Start with a real response
Suppose an API returns user data like this.
{
"id": 42,
"name": "Ada Lovelace",
"email": "ada@example.com",
"roles": ["admin", "editor"],
"profile": {
"company": "Example Inc.",
"timezone": "Asia/Tokyo"
},
"lastLoginAt": null
}
First, paste it into the JSON formatter.
This makes the structure easier to scan and helps catch syntax problems before generating anything from it.
Generate TypeScript types
Next, use the JSON to TypeScript tool to generate a type from the response shape.
export interface UserResponse {
id: number;
name: string;
email: string;
roles: string[];
profile: Profile;
lastLoginAt: null;
}
export interface Profile {
company: string;
timezone: string;
}
At this point, review the generated type instead of pasting it blindly.

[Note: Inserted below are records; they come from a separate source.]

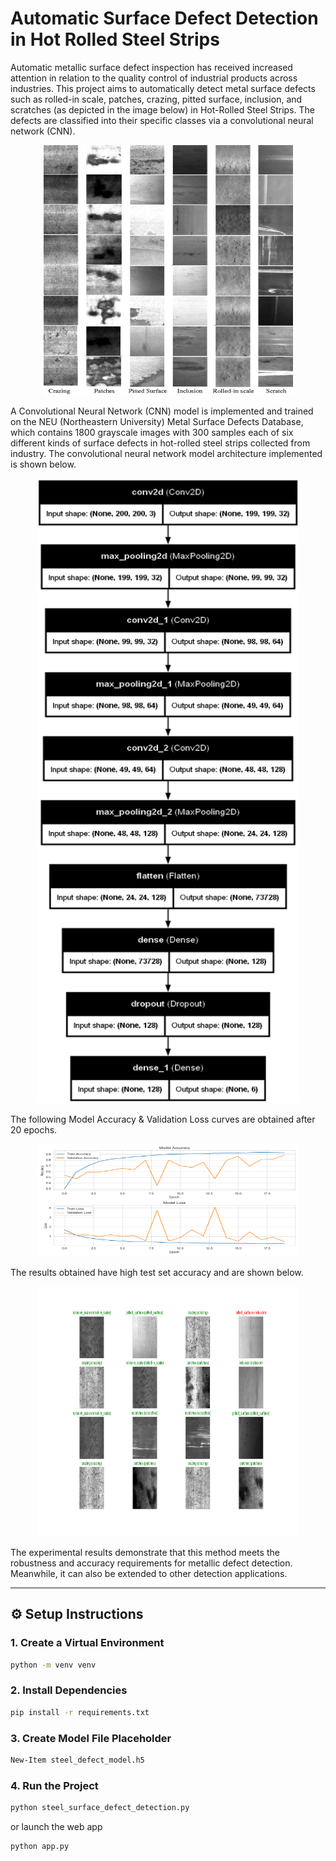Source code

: # Automatic Surface Defect Detection in Hot Rolled Steel Strips

Automatic metallic surface defect inspection has received increased attention in relation to the quality control of industrial products across industries. This project aims to automatically detect metal surface defects such as rolled-in scale, patches, crazing, pitted surface, inclusion, and scratches (as depicted in the image below) in Hot-Rolled Steel Strips. The defects are classified into their specific classes via a convolutional neural network (CNN). 

<p align="center">
    <img width="400" height="400" src="https://github.com/ChavdaDhvani/steel-surface-defect-detection-system/blob/main/Surface%20Defects.png?raw=true">
</p>

A Convolutional Neural Network (CNN) model is implemented and trained on the NEU (Northeastern University) Metal Surface Defects Database, which contains 1800 grayscale images with 300 samples each of six different kinds of surface defects in hot-rolled steel strips collected from industry. The convolutional neural network model architecture implemented is shown below.

<p align="center">
    <img width="420" height="1000" src="https://github.com/ChavdaDhvani/steel-surface-defect-detection-system/blob/main/cnn_architecture.png?raw=true">
</p>

The following Model Accuracy & Validation Loss curves are obtained after 20 epochs.


<p align="center">
    <img width="420" height="180" src="https://github.com/ChavdaDhvani/steel-surface-defect-detection-system/blob/main/Model%20Accuracy%20and%20Loss.png?raw=true">
</p>

The results obtained have high test set accuracy and are shown below.

<p align="center">
    <img width="420" height="400" src="https://github.com/ChavdaDhvani/steel-surface-defect-detection-system/blob/main/Result.png?raw=true">
</p>

The experimental results demonstrate that this method meets the robustness and accuracy requirements for metallic defect detection. Meanwhile, it can also be extended to other detection applications.

---

## ⚙️ Setup Instructions

### 1. Create a Virtual Environment

```bash
python -m venv venv
```
### 2. Install Dependencies

```bash 
pip install -r requirements.txt
```
### 3. Create Model File Placeholder

```bash
New-Item steel_defect_model.h5
```
### 4.  Run the Project
```bash
python steel_surface_defect_detection.py
```
or launch the web app
```bash
python app.py
```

For example, lastLoginAt may be string | null in the actual API, even if the sample response only contains null.
Add runtime validation with Zod
Types help during development, but they do not validate data at runtime.
If the response comes from an external service, generate a Zod schema as well.
const UserResponseSchema = z.object({
id: z.number(),
name: z.string(),
email: z.string(),
roles: z.array(z.string()),
profile: z.object({
company: z.string(),
timezone: z.string()
}),
lastLoginAt: z.null()
});
Then adjust the schema to match the real contract.
lastLoginAt: z.string().datetime().nullable()
That small edit makes the schema useful beyond the single example response.
What to check before review
- Fields that may be
null - Arrays that may be empty
- Optional fields that are missing from the sample
- Date strings that need stricter validation
- IDs that may be strings in another environment
This keeps the implementation grounded in real data while still leaving room for the actual API contract.